We are using the Java 1.5 SSLEngine to perform some non-blocking SSL network comms, and are seeing a Java-level deadlock occurring that doesn't seem to be covered in the "concurrency notes" in the javadocs for SSLEngine.
Our software has multiple threads calling into methods that perform either a wrap or unwrap operation. After either operation, if the NEED_TASK flag is set in the SSLEngineResult, we will perform all delegated tasks within the current thread. As I understand it, wrap/unwrap can occur simultaneously in multiple threads, and it is merely important to prevent simultaneous calls to either of the methods. I see no mention of the fact that a delegated task cannot be performed concurrently with either a wrap or unwrap, but this is where we are deadlocking.
Reference the following deadlock from our thread dump:
Found one Java-level deadlock:
=============================
"nbcsWriteWorker-6":
waiting to lock monitor 0x0013c378 (object 0xbb064200, a com.sun.net.ssl.internal.ssl.SSLEngineImpl),
which is held by "nbcsReadWorker-0"
"nbcsReadWorker-0":
waiting to lock monitor 0x0013c3c0 (object 0xbb076290, a java.lang.Object),
which is held by "nbcsWriteWorker-6"
Java stack information for the threads listed above:
===================================================
"nbcsWriteWorker-6":
at com.sun.net.ssl.internal.ssl.SSLEngineImpl.getConnectionState(SSLEngineImpl.java:472)
- waiting to lock <0xbb064200> (a com.sun.net.ssl.internal.ssl.SSLEngineImpl)
at com.sun.net.ssl.internal.ssl.SSLEngineImpl.writeAppRecord(SSLEngineImpl.java:1067)
at com.sun.net.ssl.internal.ssl.SSLEngineImpl.wrap(SSLEngineImpl.java:1026)
- locked <0xbb076290> (a java.lang.Object)
at javax.net.ssl.SSLEngine.wrap(SSLEngine.java:411)
at (our method to encode outbound data)
"nbcsReadWorker-0":
at com.sun.net.ssl.internal.ssl.Handshaker.sendChangeCipherSpec(Handshaker.java:594)
- waiting to lock <0xbb076290> (a java.lang.Object)

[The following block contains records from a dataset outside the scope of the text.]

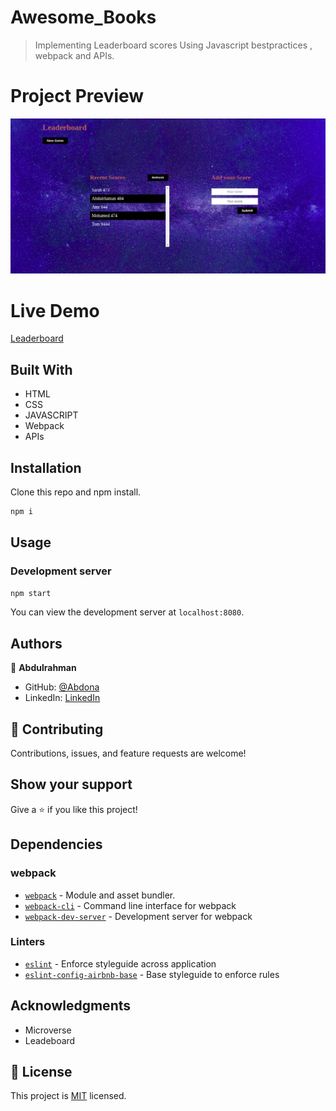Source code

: # Awesome_Books

> Implementing Leaderboard scores Using Javascript bestpractices , webpack and APIs. 


# Project Preview
![Leaderboard](./src/images/Leaderboard.png)

# Live Demo

[Leaderboard](https://abdona.github.io/Leaderboard/dist/)

## Built With

- HTML
- CSS
- JAVASCRIPT
- Webpack
- APIs

## Installation

Clone this repo and npm install.

```bash
npm i
```

## Usage

### Development server

```bash
npm start
```

You can view the development server at `localhost:8080`.



## Authors

👤 **Abdulrahman**

- GitHub: [@Abdona](https://github.com/Abdona)
- LinkedIn: [LinkedIn](https://www.linkedin.com/in/abdulrahman-nasser-2b7173131/)

## 🤝 Contributing

Contributions, issues, and feature requests are welcome!

<!-- Feel free to check the [issues page](issues/). -->

## Show your support

Give a ⭐️ if you like this project!

## Dependencies

### webpack

- [`webpack`](https://github.com/webpack/webpack) - Module and asset bundler.
- [`webpack-cli`](https://github.com/webpack/webpack-cli) - Command line interface for webpack
- [`webpack-dev-server`](https://github.com/webpack/webpack-dev-server) - Development server for webpack
  
### Linters

- [`eslint`](https://github.com/eslint/eslint) - Enforce styleguide across application
- [`eslint-config-airbnb-base`](https://github.com/airbnb/javascript/tree/master/packages/eslint-config-airbnb-base) - Base styleguide to enforce rules

## Acknowledgments

- Microverse
- Leadeboard

## 📝 License

This project is [MIT](https://github.com/Abdona/Leaderboard/commit/1ca643850277eefbe874d6ef13423b63e3d706ec) licensed.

at com.sun.net.ssl.internal.ssl.ClientHandshaker.sendChangeCipherAndFinish(ClientHandshaker.java:698)
at com.sun.net.ssl.internal.ssl.ClientHandshaker.serverHelloDone(ClientHandshaker.java:624)

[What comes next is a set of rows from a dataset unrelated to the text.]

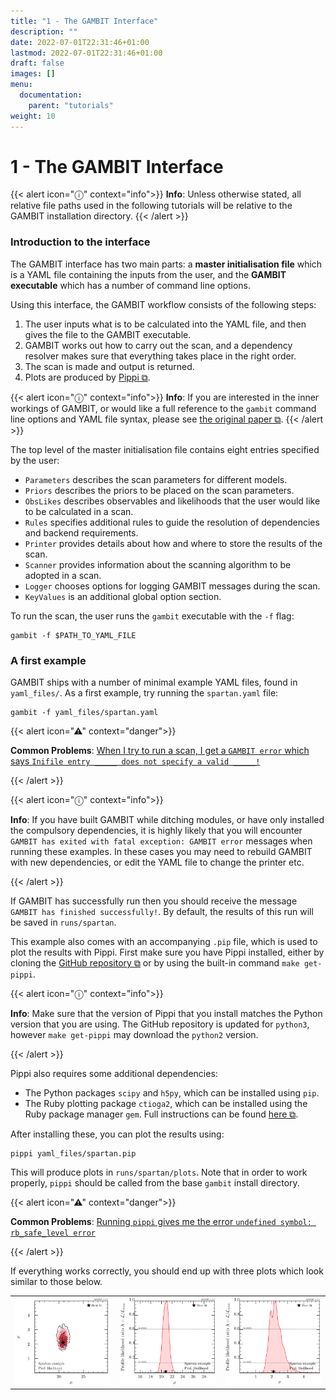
 ```yaml
---
title: "1 - The GAMBIT Interface"
description: ""
date: 2022-07-01T22:31:46+01:00
lastmod: 2022-07-01T22:31:46+01:00
draft: false
images: []
menu:
  documentation:
    parent: "tutorials"
weight: 10
---
```


# 1 - The GAMBIT Interface

{{< alert icon="ⓘ" context="info">}}
**Info**: Unless otherwise stated, all relative file paths used in the following tutorials will be relative to the GAMBIT installation directory.
{{< /alert >}}

### Introduction to the interface

The GAMBIT interface has two main parts: a **master initialisation file** which is a YAML file containing the inputs from the user, and the **GAMBIT executable** which has a number of command line options.

Using this interface, the GAMBIT workflow consists of the following steps:

1. The user inputs what is to be calculated into the YAML file, and then gives the file to the GAMBIT executable.
2. GAMBIT works out how to carry out the scan, and a dependency resolver makes sure that everything takes place in the right order.
3. The scan is made and output is returned.
4. Plots are produced by [Pippi ⧉](https://github.com/patscott/pippi).

{{< alert icon="ⓘ" context="info">}}
**Info**: If you are interested in the inner workings of GAMBIT, or would like a full reference to the `gambit` command line options and YAML file syntax, please see [the original paper ⧉](https://arxiv.org/abs/1705.07908).
{{< /alert >}}

The top level of the master initialisation file contains eight entries specified by the user:

- `Parameters` describes the scan parameters for different models.
- `Priors` describes the priors to be placed on the scan parameters.
- `ObsLikes` describes observables and likelihoods that the user would like to be calculated in a scan.
- `Rules` specifies additional rules to guide the resolution of dependencies and backend requirements.
- `Printer` provides details about how and where to store the results of the scan.
- `Scanner` provides information about the scanning algorithm to be adopted in a scan.
- `Logger` chooses options for logging GAMBIT messages during the scan.
- `KeyValues` is an additional global option section.

To run the scan, the user runs the `gambit` executable with the `-f` flag:

```
gambit -f $PATH_TO_YAML_FILE
```

### A first example

GAMBIT ships with a number of minimal example YAML files, found in `yaml_files/`. As a first example, try running the `spartan.yaml` file:

```
gambit -f yaml_files/spartan.yaml
```

{{< alert icon="⚠" context="danger">}}

**Common Problems**: [When I try to run a scan, I get a `GAMBIT error` which says `Inifile entry _____ does not specify a valid _____!`](/documentation/help/common_problems_and_questions/#when-i-try-to-run-a-scan-i-get-a-gambit-error-which-says-inifile-entry-does-not-specify-a-valid)

{{< /alert >}}

{{< alert icon="ⓘ" context="info">}}

**Info**: If you have built GAMBIT while ditching modules, or have only installed the compulsory dependencies, it is highly likely that you will encounter `GAMBIT has exited with fatal exception: GAMBIT error` messages when running these examples. In these cases you may need to rebuild GAMBIT with new dependencies, or edit the YAML file to change the printer etc.

{{< /alert >}}

If GAMBIT has successfully run then you should receive the message `GAMBIT has finished successfully!`. By default, the results of this run will be saved in `runs/spartan`.

This example also comes with an accompanying `.pip` file, which is used to plot the results with Pippi. First make sure you have Pippi installed, either by cloning the [GitHub repository ⧉](https://github.com/patscott/pippi) or by using the built-in command `make get-pippi`.

{{< alert icon="ⓘ" context="info">}}

**Info**: Make sure that the version of Pippi that you install matches the Python version that you are using. The GitHub repository is updated for `python3`, however `make get-pippi` may download the `python2` version.

{{< /alert >}}

Pippi also requires some additional dependencies:

- The Python packages `scipy` and `h5py`, which can be installed using `pip`.
- The Ruby plotting package `ctioga2`, which can be installed using the Ruby package manager `gem`. Full instructions can be found [here ⧉](https://ctioga2.sourceforge.net/install.html).

After installing these, you can plot the results using:

```
pippi yaml_files/spartan.pip
```

This will produce plots in `runs/spartan/plots`. Note that in order to work properly, `pippi` should be called from the base `gambit` install directory.

{{< alert icon="⚠" context="danger">}}

**Common Problems**: [Running `pippi` gives me the error `undefined symbol: rb_safe_level error`](/documentation/help/common_problems_and_questions/#running-pippi-gives-me-the-error-undefined-symbol-rb-safe-level-error)

{{< /alert >}}

If everything works correctly, you should end up with three plots which look similar to those below.

<table>
  <tr>
    <td><img src="/images/tutorial1.png" alt="tutorial1" style="width:200px">
    </td>
   <td><img src="/images/tutorial2.png" alt="tutorial2" style="width:200px">
    </td>
    <td><img src="/images/tutorial3.png" alt="tutorial3" style="width:200px"> 
    </td>
  </tr>
</table>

at com.sun.net.ssl.internal.ssl.ClientHandshaker.processMessage(ClientHandshaker.java:160)
at com.sun.net.ssl.internal.ssl.Handshaker.processLoop(Handshaker.java:495)
at com.sun.net.ssl.internal.ssl.Handshaker$1.run(Handshaker.java:437)
at java.security.AccessController.doPrivileged(Native Method)
at com.sun.net.ssl.internal.ssl.Handshaker$DelegatedTask.run(Handshaker.java:932)
- locked <0xbb064200> (a com.sun.net.ssl.internal.ssl.SSLEngineImpl)
at (our method to run all delegated tasks for the given socket)
at (our method to encode inbound data, wherein we performed an unwrap and determined there are tasks to run)
As you can see, there is a deadlock between objects locked inside of the wrap call and objects locked inside of the Handshaker$DelegatedTask. I can guard against this occurring by synchronizing against objects that prevent tasks from being run at the same time as either a wrap or unwrap, but I'm concerned that this might adversely affect performance.
Is a bug in the SSLEngine, or just a documentation problem?
(We are seeing this occur between 2 Solaris machines, for what it's worth.)